DEVA, Future Party MPs to leave CHP ahead of swearing-in ceremony
Democracy and Progress Party (DEVA) leader Ali Babacan (L), Kemal Kılıçdaroğlu (C), presidential candidate of Türkiye's main opposition alliance and Future Party (GP) leader Ahmet Davutoğlu walk at the Republican People's Party (CHP) headquarters on election night in Ankara, Türkiye, May 15, 2023. (Reuters Photo)


Democracy and Progress Party (DEVA) and Future Party (GP) lawmakers are preparing to leave the alliance headed by the Republican People's Party (CHP), under whose lists they entered Parliament before the oath-taking ceremony.

GP Deputy Chair Selçuk Özdağ, who was elected from Muğla province under the CHP list, said Wednesday at Parliament in Ankara: "We, with 10 of our deputies, have submitted our resignation petitions to the CHP. We have also given them to the Grand National Assembly of Türkiye. We will take the oath with our own party at the swearing-in ceremony."

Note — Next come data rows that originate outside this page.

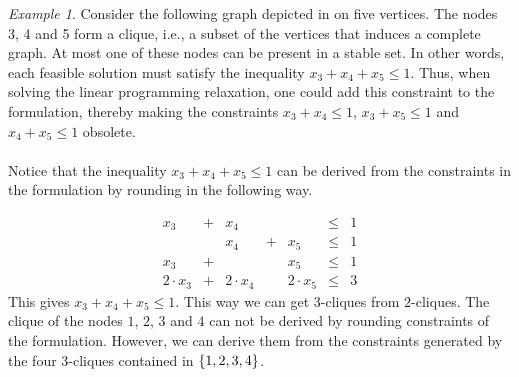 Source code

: \documentclass[titlepage]{book}
\theoremstyle{plain}
\theoremstyle{definition}
\theoremstyle{remark}
\newtheorem{example}{Example}
\begin{document}
\begin{example}
Consider the following graph depicted in  on five vertices. The nodes 3, 4 and 5 form a clique, i.e., a subset of the vertices that induces a complete graph. At most one of these nodes can be present in a stable set. In other words, each feasible solution must satisfy the inequality $x_3+x_4+x_5\leq 1$. Thus, when solving the linear programming relaxation, one could add this constraint to the formulation, thereby making the constraints $x_3+x_4\leq 1$, $x_3+x_5\leq 1$ and $x_4+x_5\leq 1$ obsolete.


\paragraph{}
Notice that the inequality $x_3+x_4+x_5\leq 1$ can be derived from the constraints in the formulation by rounding in the following way.

\begin{equation}
\begin{array}{rcrcrcc}
x_3&+&x_4&&&\leq&1\\
&&x_4&+&x_5&\leq&1\\
x_3&+&&&x_5&\leq&1\\\hline
2\cdot x_3&+&2\cdot x_4&&2\cdot x_5&\leq&3
\end{array}
\end{equation}
This gives $x_3+x_4+x_5\leq 1$. This way we can get $3$-cliques from $2$-cliques. The clique of the nodes $1$, $2$, $3$ and $4$ can not be derived by rounding constraints of the formulation. However, we can derive them from the constraints generated by the four $3$-cliques contained in $\left\{ 1,2,3,4 \right\}$.
\end{example}
\end{document}
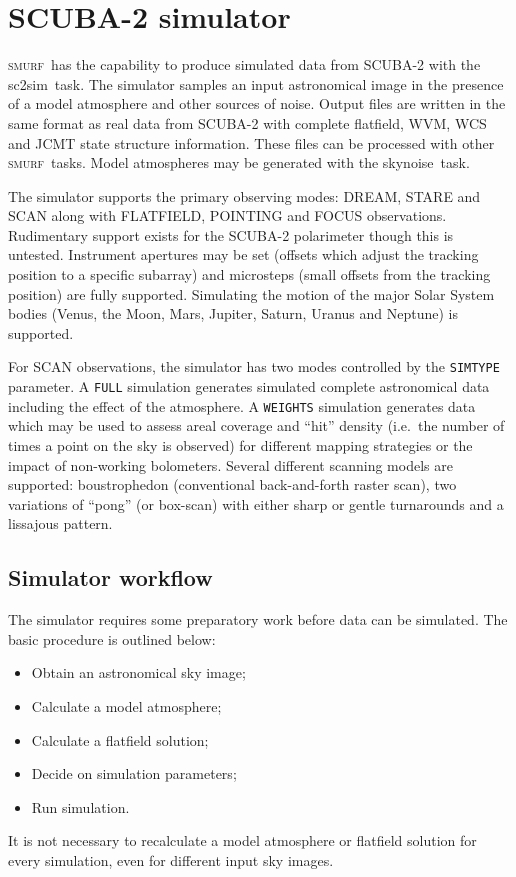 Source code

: \documentclass[twoside,11pt]{article}
\newcommand{\xref}[3]{#1}
\newcommand{\xlabel}[1]{}
\renewcommand{\_}{\texttt{\symbol{95}}}
\newcommand{\SMURF}{\textsc{smurf}}
\newcommand{\task}[1]{\textsf{#1}}
\newcommand{\sctwosim}{\xref{\task{sc2sim}}{sun258}{SC2SIM}}
\newcommand{\skynoise}{\xref{\task{skynoise}}{sun258}{SKYNOISE}}
\begin{document}
\section{\xlabel{simulator}SCUBA-2 simulator\label{se:sc2sim}}

\SMURF\ has the capability to produce simulated data from SCUBA-2 with
the \sctwosim\ task. The simulator samples an input astronomical image
in the presence of a model atmosphere and other sources of noise.
Output files are written in the same format as real data from SCUBA-2
with complete flatfield, WVM, WCS and JCMT state structure
information. These files can be processed with other \SMURF\
tasks. Model atmospheres may be generated with the \skynoise\ task.

The simulator supports the primary observing modes: DREAM, STARE and
SCAN along with FLATFIELD, POINTING and FOCUS
observations. Rudimentary support exists for the SCUBA-2 polarimeter
though this is untested. Instrument apertures may be set (offsets
which adjust the tracking position to a specific subarray) and
microsteps (small offsets from the tracking position) are fully
supported. Simulating the motion of the major Solar System bodies
(Venus, the Moon, Mars, Jupiter, Saturn, Uranus and Neptune) is
supported.

For SCAN observations, the simulator has two modes controlled by the
\texttt{SIMTYPE} parameter. A \texttt{FULL} simulation generates
simulated complete astronomical data including the effect of the
atmosphere. A \texttt{WEIGHTS} simulation generates data which may be
used to assess areal coverage and ``hit'' density (i.e.\ the number of
times a point on the sky is observed) for different mapping strategies
or the impact of non-working bolometers. Several different scanning
models are supported: boustrophedon (conventional back-and-forth
raster scan), two variations of ``pong'' (or box-scan) with either
sharp or gentle turnarounds and a lissajous pattern.

\subsection{\xlabel{simuse}Simulator workflow\label{se:simuse}}

The simulator requires some preparatory work before data can be
simulated. The basic procedure is outlined below:
\begin{itemize}
\item Obtain an astronomical sky image;
\item Calculate a model atmosphere;
\item Calculate a flatfield solution;
\item Decide on simulation parameters;
\item Run simulation.
\end{itemize}
It is not necessary to recalculate a model atmosphere or flatfield
solution for every simulation, even for different input sky images. 
\end{document}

He said that his party had to prepare for local elections next year.

Mehmet Emin Ekmen, deputy chair of the DEVA and CHP’s Mersin lawmaker, similarly said: "There is no need to resign. The Election Law allows entering the CHP lists with the DEVA Party identity. We have never left the DEVA Party."

He elaborated the process is not a resignation but a procedure.

The smaller partners of the CHP-led six-party opposition coalition managed to get almost 40 lawmakers by entering the parliamentary elections under CHP lists.

The DEVA Party, which entered the elections from the CHP lists, won 15, the GP and Felicity Party (SP) 10 each, and the Democrat Party three deputies. In other words, after the opening of Parliament, 38 deputies will return to their parties from the CHP from which they were elected.

Thereby, the number of CHP lawmakers decreased to 129 this year from 169 in 2018.

Türkiye went to the polls on Sunday for a presidential runoff election after no candidate secured over 50% of the vote needed for an outright victory in the first round on May 14.

President Recep Tayyip Erdoğan won with over 52% of the vote, while opposition candidate Kemal Kılıçdaroğlu received over 47%.

Erdoğan's ruling Justice and Development Party (AK Party) and its allies have a majority, with 323 of the 600 seats in Parliament.

Some 360 seats would be needed to call a referendum and 400 to make constitutional changes. The president can still pass some legislative changes by presidential decree, though, under his powers as executive president since 2018.

The AK Party has the most seats with 268. The Nationalist Movement Party (MHP) won 50 seats, while the New Welfare Party (YRP) has five.

The second largest opposition party after the CHP the pro-PKK Peoples' Democratic Party (HDP), which ran under the sister Green Left Party (YSP) because of a legal case, lost six seats and has now 61 in the new Parliament.

The new lawmakers are expected to be sworn in on Friday. A new Cabinet has not yet been appointed.